Le 10 février dernier, le Cœur des sciences était l’hôte d’un bar des sciences qui avait pour thème les jeux de hasard.

Par Valérie Martin

21 février 2011 à 0 h 02

Mis à jour le 17 septembre 2014 à 19 h 09

Le jeu a toujours existé, et ce, dans toutes les cultures. «Sauf que le jeu n’a jamais eu une aussi grande emprise qu’aujourd’hui. Avoir Internet à la maison, c’est avoir accès au jeu en permanence», avance Amnon Jacob Suissa, professeur à l’École de travail social et auteur du livre Le jeu compulsif : vérités et mensonges.

Le 10 février dernier, le Cœur des sciences était l’hôte d’un bar des sciences, un événement grand public qui réunit des chercheurs autour d’un sujet scientifique chaud, le tout dans une ambiance décontractée. Organisé en collaboration avec l’Institut Santé et société de l’UQAM et animé par la journaliste de Radio-Canada Sophie-Andrée Blondin, l’événement avait pour thème les jeux de hasard.

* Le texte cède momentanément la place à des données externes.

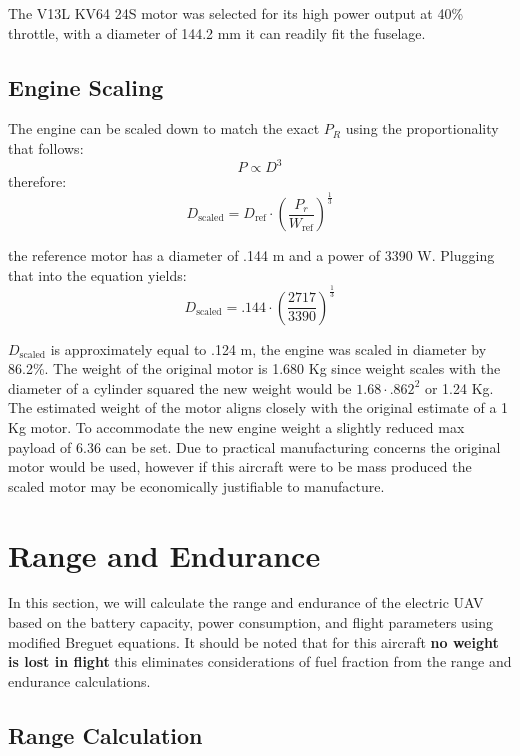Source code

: \documentclass[12pt]{article}
\begin{document}
	The V13L KV64 24S motor was selected for its high power output at 40\% throttle, with a diameter of 144.2 mm it can readily fit the fuselage. 
	
	\subsection{Engine Scaling}
	The engine can be scaled down to match the exact $P_R$ using the proportionality that follows:
	\begin{equation}
		P \propto D^3
	\end{equation}
	therefore:
	\begin{equation}
		D_{\text{scaled}} = D_{\text{ref}} \cdot \left( \frac{P_r}{W_{\text{ref}}} \right)^{\frac{1}{3}}
	\end{equation}
	
	the reference motor has a diameter of .144 m and a power of 3390 W. Plugging that into the equation yields:
	\begin{equation}
		D_{\text{scaled}} = .144 \cdot \left( \frac{2717}{3390} \right)^{\frac{1}{3}}
	\end{equation}
	
	$D_{\text{scaled}}$ is approximately equal to .124 m, the engine was scaled in diameter by 86.2\%. The weight of the original motor is 1.680 Kg since weight scales with the diameter of a cylinder squared the new weight would be $1.68 \cdot .862^2$ or 1.24 Kg. The estimated weight of the motor aligns closely with the original estimate of a 1 Kg motor. To accommodate the new engine weight a slightly reduced max payload of 6.36 can be set.  Due to practical manufacturing concerns the original motor would be used, however if this aircraft were to be mass produced the scaled motor may be economically justifiable to manufacture.
	
	\section{Range and Endurance}
	
	In this section, we will calculate the range and endurance of the electric UAV based on the battery capacity, power consumption, and flight parameters using modified Breguet equations. It should be noted that for this aircraft \textbf{no weight is lost in flight} this eliminates considerations of fuel fraction from the range and endurance calculations.
	
	\subsection{Range Calculation}
	
\end{document}
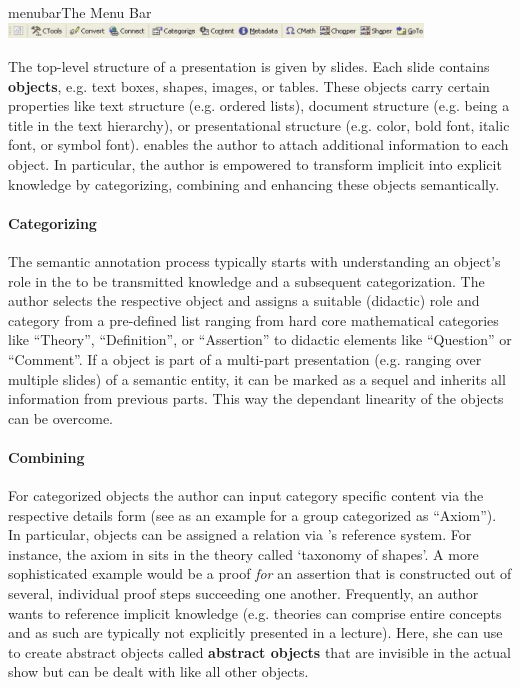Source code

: \begin{myfig}{menubar}{The {\cpoint} Menu Bar}
  \includegraphics[width=11cm]{projects/cpoint/CPointMenuBar}
\end{myfig}

The top-level structure of a {\ppt} presentation is given by slides.  Each slide contains
{\bf {\ppt} objects}, e.g. text boxes, shapes, images, or tables. These objects carry
certain properties like text structure (e.g. ordered lists), document structure
(e.g. being a title in the text hierarchy), or presentational structure (e.g. color, bold
font, italic font, or symbol font). {\cpoint} enables the author to attach additional
information to each {\ppt} object. In particular, the author is empowered to transform
implicit into explicit knowledge by categorizing, combining and enhancing these objects semantically.

\paragraph{Categorizing}\label{sec:annotationform}
The semantic annotation process typically starts with understanding an object's role in
the to be transmitted knowledge and a subsequent categorization. The author selects the
respective {\ppt} object and assigns a suitable (didactic) role and category from a
pre-defined list ranging from hard core mathematical categories like ``Theory'',
``Definition'', or ``Assertion'' to didactic elements like ``Question'' or ``Comment''. If a {\ppt} object is part of a
multi-part presentation (e.g. ranging over multiple slides) of a semantic entity, it can
be marked as a sequel and inherits all information from previous parts. This way the
{\ppt} dependant linearity of the objects can be overcome.

\paragraph{Combining}\label{sec:detailsform}
For categorized {\ppt} objects the author can input category specific content via the
respective details form (see {} as an example for a {\ppt} group
categorized as ``Axiom''). In particular, {\ppt} objects can be assigned a relation via
{\cpoint}'s reference system. For instance, the axiom in {} sits in the
theory called `taxonomy of shapes'. A more sophisticated example would be a proof
{\emph{for}} an assertion that is constructed out of several, individual proof steps
succeeding one another.  Frequently, an author wants to reference implicit knowledge (e.g.
theories can comprise entire concepts and as such are typically not explicitly presented
in a lecture). Here, she can use {\cpoint} to create abstract {\ppt} objects called {\bf
  abstract objects} that are invisible in the actual {\ppt} show but can be dealt with like all other {\ppt} objects.

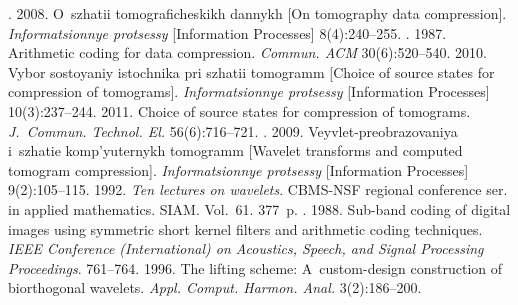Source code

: 






  \begin{multicols}{2}

\renewcommand{\bibname}{\protect\rmfamily References}

{\small\frenchspacing
 {%
 \begin{thebibliography}{9}
. 2008. 
O~szhatii tomograficheskikh dannykh [On tomography data compression]. 
\textit{Informatsionnye protsessy} [Information Processes] 8(4):240--255.
. 1987. 
Arithmetic coding for data compression. \textit{Commun. ACM} 30(6):520--540.
 2010. Vybor sostoyaniy istochnika pri szhatii tomogramm 
[Choice of source states for compression of tomograms]. 
\textit{Informatsionnye protsessy} [Information Processes] 10(3):237--244.
 2011. Choice of source states for compression of tomograms. 
\textit{J.~Commun. Technol. El.} 56(6):716--721.
. 2009. Veyvlet-preobrazovaniya 
i~szhatie komp'yuternykh tomogramm [Wavelet transforms and computed tomogram 
compression]. \textit{Informatsionnye protsessy} [Information Processes] 9(2):105--115.
 1992.
\textit{Ten lectures on wavelets}. 
CBMS-NSF regional conference ser. in applied mathematics. SIAM. Vol.~61. 377~p.
. 1988. 
Sub-band coding of digital images using symmetric short kernel filters 
and arithmetic coding techniques. 
\textit{IEEE Conference (International) on Acoustics,  Speech,
and Signal Processing Proceedings}. 761--764.
 1996. The lifting scheme: 
A~custom-design construction of biorthogonal wavelets. 
\textit{Appl. Comput. Harmon. Anal.} 3(2):186--200.
\end{thebibliography}

 }
 }

\end{multicols}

Nous sommes plusieurs à croire que la chance peut nous sourire et qu’à l’achat d’un billet de loterie, les astres seront alignés pour nous permettre de remporter le gros lot. «Il y a un aspect ludique et magique dans les jeux de hasard. Nous jouons pour défier les probabilités», remarque Jocelyn Gadbois, doctorant en anthropologie à l’Université Laval et auteur d’une thèse sur la loterie 6/49. Cette pensée magique «est une idée qui nous fait du bien, renchérit le professeur Suissa. Malheureusement, nous ne sommes pas égaux devant le hasard.»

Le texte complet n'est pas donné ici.